CH bisa independen karena MBT dan NBT; karena master barrier theorem dan neo-barriers theorem.

Dalam formula NBT,

S =>/ S1

Sistem formal awal tidak entail sistem formal baru. ZFC adalah S dan CH (atau ZFC + CH) adalah S1. Sehingga,

ZFC =>/ CH

yaitu ZFC tidak entail CH; konsekuensinya ZFC bisa membuat pernyataan CH konsisten; atau bisa juga ZFC membuat pernyataan negasi CH yang konsisten.

Pernyataan di atas menggeser problem independensi CH menjadi problem barrier. Pergeseran ini membuka cakrawala analisis lebih luas untuk menjawab pertanyaan “mengapa”.

Hubungan N dengan R

Mengapa CH bisa independen? Karena ada barrier antara N ke R.

Bilangan real R bisa dianalisis, didekati, melalui N (termasuk perluasan Q) misal melalui Dedekind lengkap, Cauchy, atau yang isomorfis dengan mereka. Setiap analisis menerima galat (error) yang kecil; lebih kecil dari harapan. Analisis ini adalah sah.

Tetapi arah sebaliknya tidak sah: konstruksi bilangan R dari bilangan N tidak pernah tuntas karena ada barrier. Dedekind lengkap itu tidak pernah benar-benar lengkap; kecuali ditambahkan “aksioma kelengkapan”. Seperti kita tahu sebuah aksioma “hanya” diasumsikan kemudian diterima; tentu tersedia argumen untuk itu. Jadi R tidak pernah dicapai oleh N secara ontologis mau pun epistemologis. Konsekuensinya, ZFC =>/ CH; dengan kata lain, CH independen terhadap ZFC.

Analisis barrier ini merupakan respon problem (b) dari Cantor: apakah kardinalitas 2^N = kardinalitas |R|? Tidak tepat sama; mereka hanya pendekatan; atau diasumsikan berdasar aksioma sebagai sama. Celah barrier ini, yang ditambal dengan aksioma, membuka posibilitas independensi yang digali oleh Godel mau pun Cohen. Meski mereka bisa saja tanpa menyadari adanya barrier ini.

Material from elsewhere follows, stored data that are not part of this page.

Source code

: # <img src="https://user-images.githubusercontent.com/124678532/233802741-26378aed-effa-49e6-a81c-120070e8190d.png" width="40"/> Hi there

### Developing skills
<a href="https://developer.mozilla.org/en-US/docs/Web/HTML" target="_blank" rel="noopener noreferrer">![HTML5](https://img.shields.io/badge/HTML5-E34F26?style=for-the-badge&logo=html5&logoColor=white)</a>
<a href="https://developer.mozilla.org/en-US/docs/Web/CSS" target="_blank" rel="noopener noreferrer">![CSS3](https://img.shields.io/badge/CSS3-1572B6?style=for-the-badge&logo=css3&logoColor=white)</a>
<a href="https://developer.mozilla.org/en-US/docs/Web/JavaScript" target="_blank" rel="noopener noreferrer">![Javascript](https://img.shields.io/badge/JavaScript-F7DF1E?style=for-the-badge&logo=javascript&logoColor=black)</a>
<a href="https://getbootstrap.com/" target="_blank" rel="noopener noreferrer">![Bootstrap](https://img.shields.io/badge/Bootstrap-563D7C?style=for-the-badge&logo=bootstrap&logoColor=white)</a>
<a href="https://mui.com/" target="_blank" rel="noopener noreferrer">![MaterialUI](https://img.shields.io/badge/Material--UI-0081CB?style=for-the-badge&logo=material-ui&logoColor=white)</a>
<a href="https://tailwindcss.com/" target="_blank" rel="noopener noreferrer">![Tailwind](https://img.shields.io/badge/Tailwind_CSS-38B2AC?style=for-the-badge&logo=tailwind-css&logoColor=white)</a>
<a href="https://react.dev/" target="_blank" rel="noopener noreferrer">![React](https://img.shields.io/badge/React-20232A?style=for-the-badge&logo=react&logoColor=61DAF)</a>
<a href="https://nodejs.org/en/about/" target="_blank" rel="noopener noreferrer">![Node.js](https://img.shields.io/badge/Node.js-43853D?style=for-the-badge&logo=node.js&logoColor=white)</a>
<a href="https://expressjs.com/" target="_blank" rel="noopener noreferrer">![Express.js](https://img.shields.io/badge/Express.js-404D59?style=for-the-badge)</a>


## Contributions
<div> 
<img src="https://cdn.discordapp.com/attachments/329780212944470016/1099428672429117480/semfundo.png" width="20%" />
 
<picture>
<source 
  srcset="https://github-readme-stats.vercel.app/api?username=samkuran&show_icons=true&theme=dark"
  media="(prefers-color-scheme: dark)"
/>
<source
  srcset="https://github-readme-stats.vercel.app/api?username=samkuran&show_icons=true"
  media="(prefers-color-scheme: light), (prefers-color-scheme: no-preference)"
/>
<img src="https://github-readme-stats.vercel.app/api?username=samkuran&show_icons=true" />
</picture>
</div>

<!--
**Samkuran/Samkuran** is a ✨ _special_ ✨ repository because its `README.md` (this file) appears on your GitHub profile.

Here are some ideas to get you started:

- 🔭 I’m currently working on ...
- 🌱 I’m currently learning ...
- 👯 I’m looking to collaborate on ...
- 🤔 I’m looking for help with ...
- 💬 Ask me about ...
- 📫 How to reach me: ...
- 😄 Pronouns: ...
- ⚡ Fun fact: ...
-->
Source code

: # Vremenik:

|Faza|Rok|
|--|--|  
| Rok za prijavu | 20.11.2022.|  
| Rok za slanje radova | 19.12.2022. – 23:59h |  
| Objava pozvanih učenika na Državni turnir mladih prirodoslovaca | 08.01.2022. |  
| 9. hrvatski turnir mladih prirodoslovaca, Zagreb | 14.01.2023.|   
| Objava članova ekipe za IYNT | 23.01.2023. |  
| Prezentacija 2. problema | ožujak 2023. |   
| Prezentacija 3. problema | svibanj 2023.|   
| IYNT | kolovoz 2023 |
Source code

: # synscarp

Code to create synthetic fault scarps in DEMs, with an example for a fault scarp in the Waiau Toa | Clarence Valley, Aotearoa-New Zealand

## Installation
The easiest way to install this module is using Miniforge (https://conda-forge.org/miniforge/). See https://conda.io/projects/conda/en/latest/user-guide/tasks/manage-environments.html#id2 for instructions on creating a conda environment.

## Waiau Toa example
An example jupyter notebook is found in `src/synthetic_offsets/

Ringkasnya: barrier relasi antara N dan R adalah relasi asimetris; R bisa dianalisis melalui N secara sah; tetapi R tidak pernah bisa tuntas dikonstruksi melalui N.

Ontologi N dan R

Apa makna bilangan asli N dan bilangan real R secara ontologis? Kita membahas problem (c) dari Cantor kali ini.

Bilangan asli adalah asli untuk membilang yaitu 1 apel, 2 duku, 3 ceri, dan seterusnya. Langkah selanjutnya, bilangan asli ini bisa dibuat sebagai sistem formal yang terbebas dari materi misal melalui himpunan Von Neuman.

Bilangan real adalah bilangan yang nyata-nyata ada bukan imajiner; termasuk pi yang merupakan keliling lingkaran dengan diameter 1; pi adalah satuan panjang keliling lingkaran yang utuh; bukan pecahan-pecahan yang digabungkan. Meja persegi yang panjang sisi 1 meter memiliki diagonal akar 2 meter yang irasional tetapi tetap real. Diameter akar 2 itu adalah satuan panjang diagonal secara utuh; bukan pecahan-pecahan yang kemudian digabungkan.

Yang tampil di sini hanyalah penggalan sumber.